Immediately after Saturday’s strikingly beautiful demolition of Stoke City, which came if you remember a couple of hours after Manchester United’s exercise in cautious negativity at Anfield, Pep Guardiola was asked whether he would always insist on his Manchester City team being committed to entertaining football.
No, came the somewhat surprising answer. “I am not here for entertainment. I am here to win.”
Surprising in that it could have been José Mourinho uttering the same sentiment, and similarities in footballing outlook between the two managers are not always that easy to detect. Surprising because you don’t generally build a team around Kevin De Bruyne and David Silva, with Leroy Sané and Raheem Sterling as wide options and either Gabriel Jesus or Sergio Agüero in the middle, and expect the results to be boring. Surprising, too, because neither Barcelona nor Bayern Munich, Guardiola’s previous two teams, were rarely anything other than highly watchable. And, while it could be argued that Guardiola was just being realistic and acknowledging that every manager’s job is to win matches, this particular manager is not usually one to follow the crowd or deal in predictable cliches.

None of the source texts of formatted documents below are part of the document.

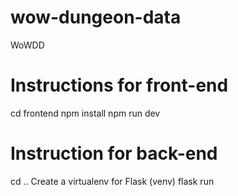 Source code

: # wow-dungeon-data
WoWDD

# Instructions for front-end
cd frontend
npm install
npm run dev

# Instruction for back-end
cd ..
Create a virtualenv for Flask 
(venv) flask run
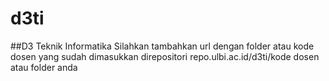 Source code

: # d3ti

##D3 Teknik Informatika 
Silahkan tambahkan url dengan folder atau kode dosen yang sudah dimasukkan direpositori repo.ulbi.ac.id/d3ti/kode dosen atau folder anda

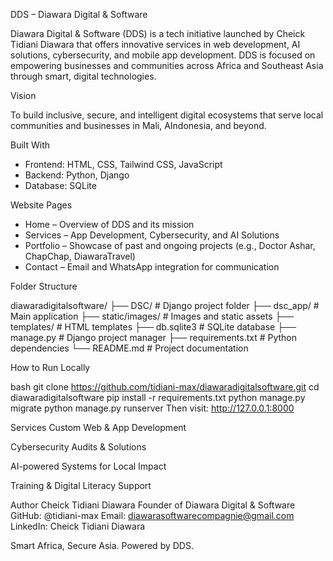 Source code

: DDS – Diawara Digital & Software 

Diawara Digital & Software (DDS) is a tech initiative launched by Cheick Tidiani Diawara that offers innovative services in web development, AI solutions, cybersecurity, and mobile app development. DDS is focused on empowering businesses and communities across Africa and Southeast Asia through smart, digital technologies.

 Vision

 To build inclusive, secure, and intelligent digital ecosystems that serve local communities and businesses in Mali, AIndonesia, and beyond.

 Built With

- Frontend: HTML, CSS, Tailwind CSS, JavaScript
- Backend: Python, Django
- Database: SQLite

Website Pages

- Home – Overview of DDS and its mission
- Services – App Development, Cybersecurity, and AI Solutions
- Portfolio – Showcase of past and ongoing projects (e.g., Doctor Ashar, ChapChap, DiawaraTravel)
- Contact – Email and WhatsApp integration for communication

 Folder Structure

diawaradigitalsoftware/
├── DSC/ # Django project folder
├── dsc_app/ # Main application
├── static/images/ # Images and static assets
├── templates/ # HTML templates
├── db.sqlite3 # SQLite database
├── manage.py # Django project manager
├── requirements.txt # Python dependencies
└── README.md # Project documentation



How to Run Locally

bash
git clone https://github.com/tidiani-max/diawaradigitalsoftware.git
cd diawaradigitalsoftware
pip install -r requirements.txt
python manage.py migrate
python manage.py runserver
Then visit: http://127.0.0.1:8000

 Services
 Custom Web & App Development

 Cybersecurity Audits & Solutions

 AI-powered Systems for Local Impact

 Training & Digital Literacy Support

 Author
Cheick Tidiani Diawara
Founder of Diawara Digital & Software
GitHub: @tidiani-max
Email: diawarasoftwarecompagnie@gmail.com
LinkedIn: Cheick Tidiani Diawara

Smart Africa, Secure Asia. Powered by DDS.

Yet Guardiola liked the statement so much he repeated it in his programme notes for the Napoli game, which City did win but by nothing like the distance originally envisaged. He appeared to be warning people that entertainment was not an objective in itself, merely a by-product of a particular way of playing to win. He is probably right there. Another thing he said after the 7-2 victory over Stoke, in which six different players scored, was that it was probably the best team performance he had witnessed since arriving in Manchester, because his side “played simple and played quick”. That was true enough, and when you have the above cast augmented by Fernandinho and Kyle Walker playing simple and quick it is a recipe for goals and entertainment, as even Mark Hughes admitted.

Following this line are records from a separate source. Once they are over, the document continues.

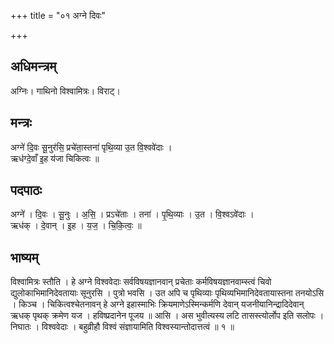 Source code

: +++
title = "०१ अग्ने दिवः"

+++
## अधिमन्त्रम्
अग्निः। गाथिनो विश्वामित्रः। विराट्।

## मन्त्रः
अग्ने॑ दि॒वः सू॒नुर॑सि॒ प्रचे॑ता॒स्तना॑ पृथि॒व्या उ॒त वि॒श्ववे॑दाः ।  
ऋध॑ग्दे॒वाँ इ॒ह य॑जा चिकित्वः ॥

## पदपाठः
अग्ने॑ । दि॒वः । सू॒नुः । अ॒सि॒ । प्रऽचे॑ताः । तना॑ । पृ॒थि॒व्याः । उ॒त । वि॒श्वऽवे॑दाः ।  
ऋध॑क् । दे॒वान् । इ॒ह । य॒ज॒ । चि॒कि॒त्वः॒ ॥

## भाष्यम्
विश्वामित्रः स्तौति । हे अग्ने विश्ववेदाः सर्वविषयज्ञानवान् प्रचेताः कर्मविषयज्ञानवाम्स्त्वं चिवो द्युलोकाभिमानिदेवतायाः सूनुरसि । पुत्रो भवसि । उत अपि च पृथिव्याः पृथिव्यभिमानिदेवतायास्तना तनयोऽसि । किञ्च । चिकित्वश्चेतनावन् हे अग्ने इहास्माभिः क्रियमाणेऽस्मिन्कर्मणि देवान् यजनीयानिन्द्रादिदेवान् ऋधक् पृथक् क्रमेण यज । हविष्प्रदानेन पूजय ॥ आसि । अस भुवीत्यस्य लटि तासस्त्योर्लोप इति सलोपः । निघातः । विश्ववेदाः । बहुव्रीहौ विश्वं संज्ञायामिति विश्वस्यान्तोदात्तत्वं ॥ १ ॥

It would be easy to look at the narrow 2-1 victory over Napoli and attribute the difference in scorelines to the fact that the team at the top of Serie A are bound to be a tougher proposition in a Champions League group game than Stoke. To an extent it would be true; Napoli showed commendable commitment and resilience in pulling themselves back from the brink to a point where they could easily have claimed a draw, though it could equally be said that City’s will to win deserted them midway through the first half. With a bit more luck – De Bruyne hitting the bar, shots being stopped on the line – City might have been out of sight before half-time, but when Napoli somehow managed to restrict the initial onslaught to only a couple of goals conceded the home side’s attacking drive seemed to stall.
Perhaps it did not help that Sané was having an off-day and Silva picked up a knock, but once Napoli escaped from under the cosh they worked out quite quickly that City could be put under pressure at the back. Both sides set out with the intention of using a high press, but whereas City’s worked like a dream in the first half-hour, it was Napoli’s that became more effective after the interval. The more City attempted to play out from the back, the more Marek Hamsik and his pals saw an opportunity to intervene, and the more they succeeded. So much so that Guardiola was forced to defend his strategy afterwards, arguing that it would have been suicidal to play long balls against Napoli, because then “they are back attacking in two seconds”. Although that might be perfectly true, putting together around half a dozen short passes at the back between players who did not quite seem to have the confidence or control to play their way out of trouble appeared to be an equally reliable way of putting Napoli back on the attack, this time nearer to goal.
The point is that a long ball over the press is not always a sign of a limited or unimaginative side; it is a legitimate tactic that can be effective against pressing teams who send players high up the pitch to win back possession. Play the right ball, ie not an aimless hoof downfield, and it is possible to leave any number of opponents stranded at the wrong end of the pitch. Both Guardiola and Jürgen Klopp came to this country with reputations for high pressing, and both have had to adapt to British conditions. Partly because the tempo of games here tends to be higher anyway, and partly because teams such as West Bromwich Albion have worked out how to escape the press by playing balls over the top.
So it was a little odd to hear Guardiola insisting on a strategy that was not working. If he firmly believes that City must learn to play out from the back then fair enough – by the time they can do it they will be a force of nature at both ends of the pitch. If you are good enough to play through the press it can be advantageous, not to say entertaining, but if you are hesitant it is a high-risk ploy that other sides will soon sniff out. Other options are available, and unless City can get their act together fairly quickly future Champions League opponents will once again be targeting their defence as a possible weak spot, even though the acquisition of Ederson has settled down the back line noticeably since last season.
What was interesting on Tuesday was that Guardiola himself chose to speak of long balls. He seems to regard them as a badge of dishonour, whereas in reality the ball you are looking for is the right ball, long, short or medium. The one that releases the pressure, not the one that offers encouragement to the opponent. No one would accuse Guardiola of being a long-ball merchant just on account of his defenders occasionally playing a clearing pass rather than a close one, and you would think a coach committed to winning rather than entertaining would be open to the idea. Most of the other managers in the Premier League cottoned on years ago.